*** Data for review ***
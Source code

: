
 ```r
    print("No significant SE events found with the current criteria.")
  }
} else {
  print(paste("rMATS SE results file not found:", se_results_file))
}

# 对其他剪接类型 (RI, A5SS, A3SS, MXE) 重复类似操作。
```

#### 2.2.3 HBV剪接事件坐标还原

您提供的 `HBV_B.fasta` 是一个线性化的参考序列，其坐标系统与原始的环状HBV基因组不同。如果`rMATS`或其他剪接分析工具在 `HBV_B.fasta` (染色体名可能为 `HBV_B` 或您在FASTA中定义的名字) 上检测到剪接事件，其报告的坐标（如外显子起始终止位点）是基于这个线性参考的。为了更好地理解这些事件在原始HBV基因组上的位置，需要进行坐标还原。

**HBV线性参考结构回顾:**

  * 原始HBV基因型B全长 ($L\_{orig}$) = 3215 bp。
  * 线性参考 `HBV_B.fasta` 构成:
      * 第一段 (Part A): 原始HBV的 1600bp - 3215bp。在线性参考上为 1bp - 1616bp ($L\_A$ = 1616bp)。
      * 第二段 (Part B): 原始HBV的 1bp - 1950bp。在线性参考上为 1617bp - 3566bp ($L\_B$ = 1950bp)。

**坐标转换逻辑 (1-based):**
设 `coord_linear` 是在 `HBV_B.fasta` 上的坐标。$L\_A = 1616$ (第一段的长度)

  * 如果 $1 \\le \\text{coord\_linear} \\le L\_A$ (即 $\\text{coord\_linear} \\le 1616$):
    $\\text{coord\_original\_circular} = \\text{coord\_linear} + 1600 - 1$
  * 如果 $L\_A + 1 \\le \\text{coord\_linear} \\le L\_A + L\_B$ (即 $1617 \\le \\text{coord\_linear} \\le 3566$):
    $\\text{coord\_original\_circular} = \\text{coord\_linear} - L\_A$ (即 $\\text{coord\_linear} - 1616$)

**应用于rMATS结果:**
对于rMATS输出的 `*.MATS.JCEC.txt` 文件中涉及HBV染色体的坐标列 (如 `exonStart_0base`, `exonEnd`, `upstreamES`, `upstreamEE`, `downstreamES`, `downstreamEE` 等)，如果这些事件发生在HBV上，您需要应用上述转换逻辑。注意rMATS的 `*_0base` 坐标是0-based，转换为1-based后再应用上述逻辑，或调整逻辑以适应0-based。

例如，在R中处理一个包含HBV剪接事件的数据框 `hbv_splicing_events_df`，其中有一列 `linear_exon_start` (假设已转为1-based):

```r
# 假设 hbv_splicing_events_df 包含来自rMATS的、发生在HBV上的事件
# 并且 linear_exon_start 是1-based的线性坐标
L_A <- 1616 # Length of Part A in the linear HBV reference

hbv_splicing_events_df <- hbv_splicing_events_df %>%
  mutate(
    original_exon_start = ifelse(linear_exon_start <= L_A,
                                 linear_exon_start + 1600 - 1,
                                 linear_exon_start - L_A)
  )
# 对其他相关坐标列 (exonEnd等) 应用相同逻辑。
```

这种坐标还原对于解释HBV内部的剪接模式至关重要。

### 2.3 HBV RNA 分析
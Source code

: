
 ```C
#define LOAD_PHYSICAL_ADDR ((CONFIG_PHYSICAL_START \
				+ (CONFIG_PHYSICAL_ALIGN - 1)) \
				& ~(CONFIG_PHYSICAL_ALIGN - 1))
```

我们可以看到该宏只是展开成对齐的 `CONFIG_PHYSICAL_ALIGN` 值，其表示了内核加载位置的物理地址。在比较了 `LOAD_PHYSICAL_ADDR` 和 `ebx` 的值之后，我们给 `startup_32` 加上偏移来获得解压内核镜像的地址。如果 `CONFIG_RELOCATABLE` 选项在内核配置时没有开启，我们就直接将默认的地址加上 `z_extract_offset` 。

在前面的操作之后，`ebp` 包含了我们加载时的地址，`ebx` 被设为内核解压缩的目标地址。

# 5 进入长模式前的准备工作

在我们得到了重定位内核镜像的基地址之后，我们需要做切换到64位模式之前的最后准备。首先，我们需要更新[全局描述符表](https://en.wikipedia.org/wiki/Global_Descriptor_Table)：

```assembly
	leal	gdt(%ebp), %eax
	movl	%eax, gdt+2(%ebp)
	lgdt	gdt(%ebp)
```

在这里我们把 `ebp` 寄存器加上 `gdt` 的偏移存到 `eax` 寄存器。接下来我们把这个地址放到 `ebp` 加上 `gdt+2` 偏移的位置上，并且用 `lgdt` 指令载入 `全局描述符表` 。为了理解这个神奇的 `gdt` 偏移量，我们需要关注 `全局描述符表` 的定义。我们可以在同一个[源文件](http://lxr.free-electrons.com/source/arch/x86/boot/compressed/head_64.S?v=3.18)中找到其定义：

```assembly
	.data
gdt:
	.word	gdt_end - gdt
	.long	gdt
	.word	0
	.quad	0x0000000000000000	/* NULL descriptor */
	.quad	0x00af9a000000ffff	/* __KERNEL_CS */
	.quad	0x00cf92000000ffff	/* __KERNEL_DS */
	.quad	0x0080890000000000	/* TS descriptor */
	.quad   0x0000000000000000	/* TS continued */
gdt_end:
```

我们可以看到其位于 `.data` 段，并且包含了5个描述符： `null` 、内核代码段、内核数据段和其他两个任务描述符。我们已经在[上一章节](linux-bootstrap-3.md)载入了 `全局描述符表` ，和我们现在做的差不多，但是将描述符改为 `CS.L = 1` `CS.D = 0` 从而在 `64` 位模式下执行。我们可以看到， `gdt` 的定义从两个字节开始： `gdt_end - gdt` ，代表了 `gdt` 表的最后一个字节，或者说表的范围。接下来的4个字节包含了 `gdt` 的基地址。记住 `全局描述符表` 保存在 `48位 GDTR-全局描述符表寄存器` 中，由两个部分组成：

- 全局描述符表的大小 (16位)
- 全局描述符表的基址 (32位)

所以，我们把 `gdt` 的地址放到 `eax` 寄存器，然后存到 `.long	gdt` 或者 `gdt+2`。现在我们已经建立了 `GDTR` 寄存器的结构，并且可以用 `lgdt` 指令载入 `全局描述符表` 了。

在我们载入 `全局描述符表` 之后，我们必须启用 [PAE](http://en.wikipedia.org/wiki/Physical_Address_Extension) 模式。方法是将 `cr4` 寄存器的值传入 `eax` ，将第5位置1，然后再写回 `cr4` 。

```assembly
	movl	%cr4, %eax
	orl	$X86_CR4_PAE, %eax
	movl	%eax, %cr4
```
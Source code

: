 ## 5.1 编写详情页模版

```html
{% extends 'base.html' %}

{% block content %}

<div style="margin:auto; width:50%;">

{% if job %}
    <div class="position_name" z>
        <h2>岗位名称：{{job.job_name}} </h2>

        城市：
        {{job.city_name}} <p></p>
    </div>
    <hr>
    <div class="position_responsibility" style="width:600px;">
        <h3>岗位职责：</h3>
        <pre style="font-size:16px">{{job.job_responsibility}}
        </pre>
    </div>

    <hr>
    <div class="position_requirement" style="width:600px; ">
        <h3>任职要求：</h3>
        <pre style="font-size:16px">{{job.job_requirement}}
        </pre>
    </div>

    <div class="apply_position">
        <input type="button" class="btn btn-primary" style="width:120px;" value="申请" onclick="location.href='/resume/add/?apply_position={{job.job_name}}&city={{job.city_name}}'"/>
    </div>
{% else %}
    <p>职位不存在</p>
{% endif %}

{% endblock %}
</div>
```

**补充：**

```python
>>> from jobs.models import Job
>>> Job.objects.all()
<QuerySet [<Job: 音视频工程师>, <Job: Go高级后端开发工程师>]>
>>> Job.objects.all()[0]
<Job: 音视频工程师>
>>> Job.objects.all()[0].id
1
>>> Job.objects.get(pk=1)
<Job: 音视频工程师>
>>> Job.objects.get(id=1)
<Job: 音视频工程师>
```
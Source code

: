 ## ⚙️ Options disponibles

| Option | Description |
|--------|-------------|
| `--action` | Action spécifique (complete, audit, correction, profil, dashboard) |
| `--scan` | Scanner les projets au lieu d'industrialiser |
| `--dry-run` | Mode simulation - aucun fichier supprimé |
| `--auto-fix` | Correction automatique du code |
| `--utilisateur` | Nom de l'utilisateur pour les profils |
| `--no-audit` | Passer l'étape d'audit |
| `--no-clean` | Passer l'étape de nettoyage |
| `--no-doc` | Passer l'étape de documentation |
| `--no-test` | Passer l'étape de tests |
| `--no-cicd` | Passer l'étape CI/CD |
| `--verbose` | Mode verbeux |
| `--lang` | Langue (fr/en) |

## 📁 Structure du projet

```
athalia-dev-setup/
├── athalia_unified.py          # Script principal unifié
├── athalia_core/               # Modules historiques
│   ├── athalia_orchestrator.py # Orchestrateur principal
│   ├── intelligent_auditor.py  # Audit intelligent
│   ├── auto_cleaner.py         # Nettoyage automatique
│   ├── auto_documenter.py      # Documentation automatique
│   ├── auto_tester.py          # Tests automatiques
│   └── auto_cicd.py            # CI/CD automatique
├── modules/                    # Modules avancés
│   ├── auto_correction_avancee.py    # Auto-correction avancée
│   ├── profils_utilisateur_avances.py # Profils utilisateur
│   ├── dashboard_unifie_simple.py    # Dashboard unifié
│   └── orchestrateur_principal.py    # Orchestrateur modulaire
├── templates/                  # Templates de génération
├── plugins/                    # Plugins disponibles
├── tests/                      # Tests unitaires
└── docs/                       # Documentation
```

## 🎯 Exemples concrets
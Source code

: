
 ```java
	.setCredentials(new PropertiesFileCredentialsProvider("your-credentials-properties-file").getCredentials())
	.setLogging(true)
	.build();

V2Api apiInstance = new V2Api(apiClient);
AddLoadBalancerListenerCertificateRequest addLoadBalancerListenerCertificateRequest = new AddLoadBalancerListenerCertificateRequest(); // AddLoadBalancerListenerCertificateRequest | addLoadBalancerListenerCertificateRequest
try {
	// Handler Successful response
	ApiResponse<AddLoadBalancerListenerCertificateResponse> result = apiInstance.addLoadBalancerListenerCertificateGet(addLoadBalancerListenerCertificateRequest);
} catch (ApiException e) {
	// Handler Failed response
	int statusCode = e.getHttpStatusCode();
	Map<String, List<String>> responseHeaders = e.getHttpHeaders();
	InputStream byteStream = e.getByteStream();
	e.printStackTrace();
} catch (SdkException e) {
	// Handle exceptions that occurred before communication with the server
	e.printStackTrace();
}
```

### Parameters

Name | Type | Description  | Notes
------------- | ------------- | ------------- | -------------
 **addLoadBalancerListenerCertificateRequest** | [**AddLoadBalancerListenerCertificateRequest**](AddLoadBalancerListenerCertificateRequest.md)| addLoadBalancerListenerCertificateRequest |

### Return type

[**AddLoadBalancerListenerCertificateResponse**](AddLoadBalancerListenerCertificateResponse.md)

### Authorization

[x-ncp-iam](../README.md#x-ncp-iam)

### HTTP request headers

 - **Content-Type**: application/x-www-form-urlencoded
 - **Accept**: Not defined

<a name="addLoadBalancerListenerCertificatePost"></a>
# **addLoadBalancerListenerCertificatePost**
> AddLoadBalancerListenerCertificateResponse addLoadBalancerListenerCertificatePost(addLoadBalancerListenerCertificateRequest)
***
** Work item **
Wherever the string "long" appears in the records above, copy the line it sits in.

** Exercise result **
	.long	gdt
所以，我们把 `gdt` 的地址放到 `eax` 寄存器，然后存到 `.long	gdt` 或者 `gdt+2`。现在我们已经建立了 `GDTR` 寄存器的结构，并且可以用 `lgdt` 指令载入 `全局描述符表` 了。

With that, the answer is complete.